Objective The aim of present study was to investigate the protective effect of vitamin U on renal toxicity induced by sodium valproate (VPA) and provide laboratory data for clinical application of VPA. Methods In this study, 48 female rats were used. These animals were randomly divided into 4 groups: control group (group A), vitamin U group (group B), VPA group (group C), vitamin U+ VPA group (group D). Group A was given the same amount of normal saline, group B was given Vit U 50 mg/(kg·d), group C was given VPA 300 mg/(kg·d) and group D was given Vit U 50 mg/(kg·d) firstly, then VPA 300 mg/(kg·d) after 1 hours by gavage. After 2 or 4 weeks of continuous administration, the kidneys were collected from these rats after blood collection. Total cholesterol (TC), triglyceride (TG), high density lipoprotein (HDL), low density lipoprotein (LDL), serum creatinine (Cr), urea (BUN) and uric acid (UA) were detected by automatic biochemical analyzer. Result ① Blood lipid.

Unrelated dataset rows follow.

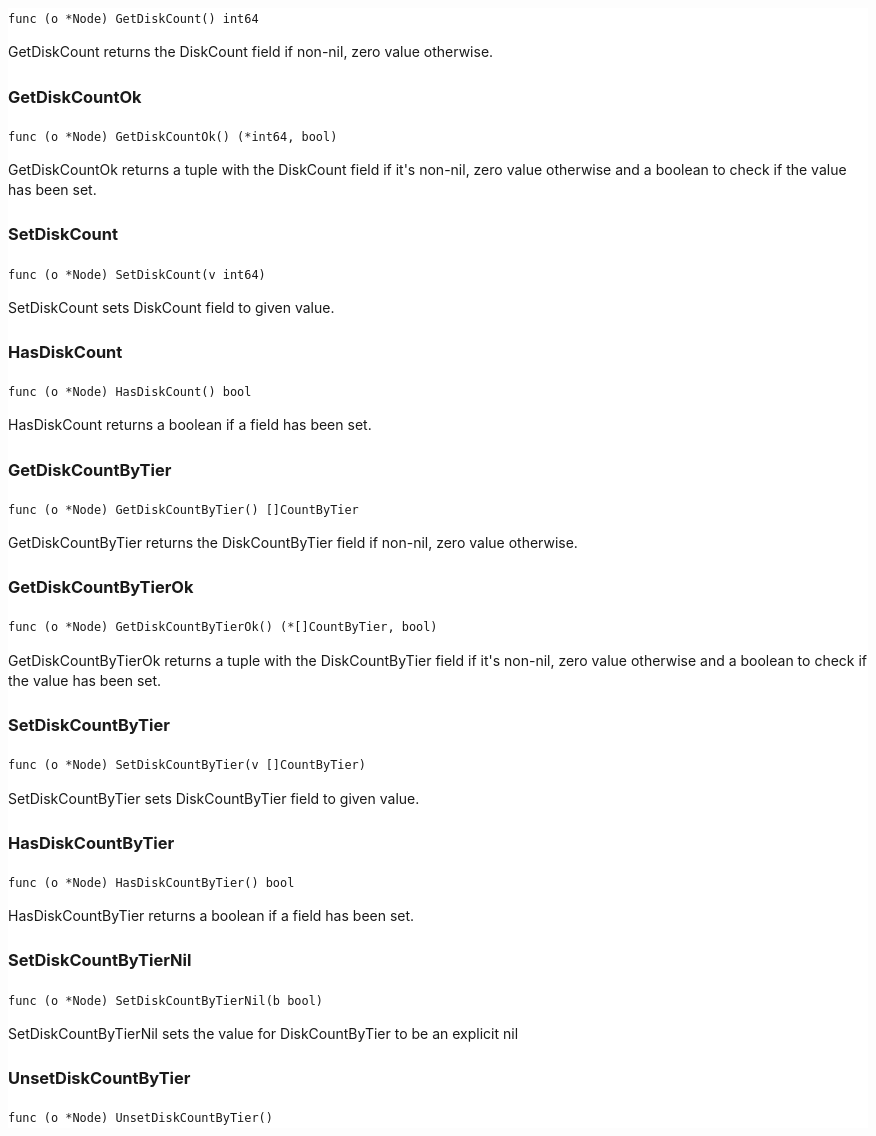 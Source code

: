 `func (o *Node) GetDiskCount() int64`

GetDiskCount returns the DiskCount field if non-nil, zero value otherwise.

### GetDiskCountOk

`func (o *Node) GetDiskCountOk() (*int64, bool)`

GetDiskCountOk returns a tuple with the DiskCount field if it's non-nil, zero value otherwise
and a boolean to check if the value has been set.

### SetDiskCount

`func (o *Node) SetDiskCount(v int64)`

SetDiskCount sets DiskCount field to given value.

### HasDiskCount

`func (o *Node) HasDiskCount() bool`

HasDiskCount returns a boolean if a field has been set.

### GetDiskCountByTier

`func (o *Node) GetDiskCountByTier() []CountByTier`

GetDiskCountByTier returns the DiskCountByTier field if non-nil, zero value otherwise.

### GetDiskCountByTierOk

`func (o *Node) GetDiskCountByTierOk() (*[]CountByTier, bool)`

GetDiskCountByTierOk returns a tuple with the DiskCountByTier field if it's non-nil, zero value otherwise
and a boolean to check if the value has been set.

### SetDiskCountByTier

`func (o *Node) SetDiskCountByTier(v []CountByTier)`

SetDiskCountByTier sets DiskCountByTier field to given value.

### HasDiskCountByTier

`func (o *Node) HasDiskCountByTier() bool`

HasDiskCountByTier returns a boolean if a field has been set.

### SetDiskCountByTierNil

`func (o *Node) SetDiskCountByTierNil(b bool)`

 SetDiskCountByTierNil sets the value for DiskCountByTier to be an explicit nil

### UnsetDiskCountByTier
`func (o *Node) UnsetDiskCountByTier()`
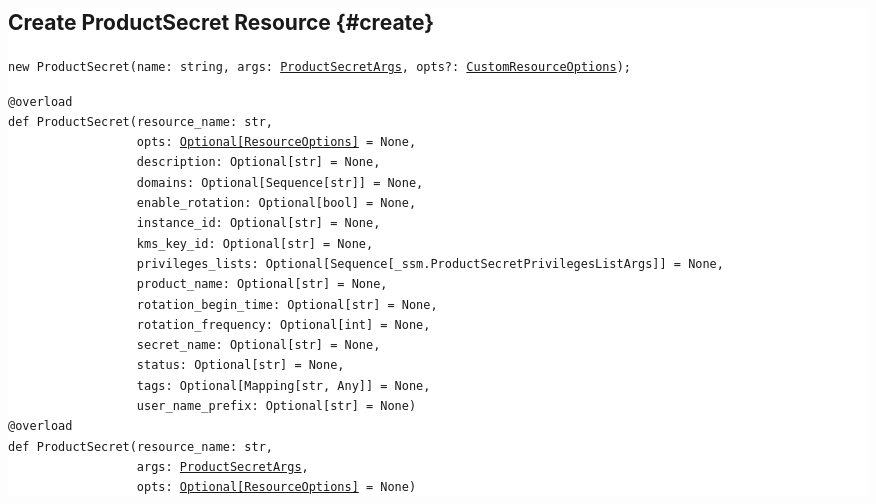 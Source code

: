 ## Create ProductSecret Resource {#create}
<div>
<pulumi-chooser type="language" options="typescript,python,go,csharp,java,yaml"></pulumi-chooser>
</div>


<div>
<pulumi-choosable type="language" values="javascript,typescript">
<div class="highlight"><pre class="chroma"><code class="language-typescript" data-lang="typescript"><span class="k">new </span><span class="nx">ProductSecret</span><span class="p">(</span><span class="nx">name</span><span class="p">:</span> <span class="nx">string</span><span class="p">,</span> <span class="nx">args</span><span class="p">:</span> <span class="nx"><a href="#inputs">ProductSecretArgs</a></span><span class="p">,</span> <span class="nx">opts</span><span class="p">?:</span> <span class="nx"><a href="/docs/reference/pkg/nodejs/pulumi/pulumi/#CustomResourceOptions">CustomResourceOptions</a></span><span class="p">);</span></code></pre></div>
</pulumi-choosable>
</div>

<div>
<pulumi-choosable type="language" values="python">
<div class="highlight"><pre class="chroma"><code class="language-python" data-lang="python"><span class=nd>@overload</span>
<span class="k">def </span><span class="nx">ProductSecret</span><span class="p">(</span><span class="nx">resource_name</span><span class="p">:</span> <span class="nx">str</span><span class="p">,</span>
                  <span class="nx">opts</span><span class="p">:</span> <span class="nx"><a href="/docs/reference/pkg/python/pulumi/#pulumi.ResourceOptions">Optional[ResourceOptions]</a></span> = None<span class="p">,</span>
                  <span class="nx">description</span><span class="p">:</span> <span class="nx">Optional[str]</span> = None<span class="p">,</span>
                  <span class="nx">domains</span><span class="p">:</span> <span class="nx">Optional[Sequence[str]]</span> = None<span class="p">,</span>
                  <span class="nx">enable_rotation</span><span class="p">:</span> <span class="nx">Optional[bool]</span> = None<span class="p">,</span>
                  <span class="nx">instance_id</span><span class="p">:</span> <span class="nx">Optional[str]</span> = None<span class="p">,</span>
                  <span class="nx">kms_key_id</span><span class="p">:</span> <span class="nx">Optional[str]</span> = None<span class="p">,</span>
                  <span class="nx">privileges_lists</span><span class="p">:</span> <span class="nx">Optional[Sequence[_ssm.ProductSecretPrivilegesListArgs]]</span> = None<span class="p">,</span>
                  <span class="nx">product_name</span><span class="p">:</span> <span class="nx">Optional[str]</span> = None<span class="p">,</span>
                  <span class="nx">rotation_begin_time</span><span class="p">:</span> <span class="nx">Optional[str]</span> = None<span class="p">,</span>
                  <span class="nx">rotation_frequency</span><span class="p">:</span> <span class="nx">Optional[int]</span> = None<span class="p">,</span>
                  <span class="nx">secret_name</span><span class="p">:</span> <span class="nx">Optional[str]</span> = None<span class="p">,</span>
                  <span class="nx">status</span><span class="p">:</span> <span class="nx">Optional[str]</span> = None<span class="p">,</span>
                  <span class="nx">tags</span><span class="p">:</span> <span class="nx">Optional[Mapping[str, Any]]</span> = None<span class="p">,</span>
                  <span class="nx">user_name_prefix</span><span class="p">:</span> <span class="nx">Optional[str]</span> = None<span class="p">)</span>
<span class=nd>@overload</span>
<span class="k">def </span><span class="nx">ProductSecret</span><span class="p">(</span><span class="nx">resource_name</span><span class="p">:</span> <span class="nx">str</span><span class="p">,</span>
                  <span class="nx">args</span><span class="p">:</span> <span class="nx"><a href="#inputs">ProductSecretArgs</a></span><span class="p">,</span>
                  <span class="nx">opts</span><span class="p">:</span> <span class="nx"><a href="/docs/reference/pkg/python/pulumi/#pulumi.ResourceOptions">Optional[ResourceOptions]</a></span> = None<span class="p">)</span></code></pre></div>
</pulumi-choosable>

There were significant differences in TC and LDL between the group A and group C (P<0.05), and the level of TC and LDL in group C were significantly higher. ② Serum biochemical indexes of renal function. There was no significant difference in Cr, UA and BUN four groups at 2w (P>0.05). At 4w, compared with the other three groups, the Cr, BUN and UA level of VPA group were significantly higher (P<0.05). But there was no significant difference between the group A and the group D. ③ Pathological morphology of renal tissue. At 2w, there was no obvious abnormality in renal structures among the four groups. At 4w, inflammatory lesions were only seen in VPA group, and mild inflammatory cell infiltration were seen in other three groups. Conclusion VPA can lead to a higher level of blood lipid. The renal toxicity induced by VPA may have a certain relationship with the time of drug exposure, and vitamin U has a protective effect on the renal toxicity induced by VPA.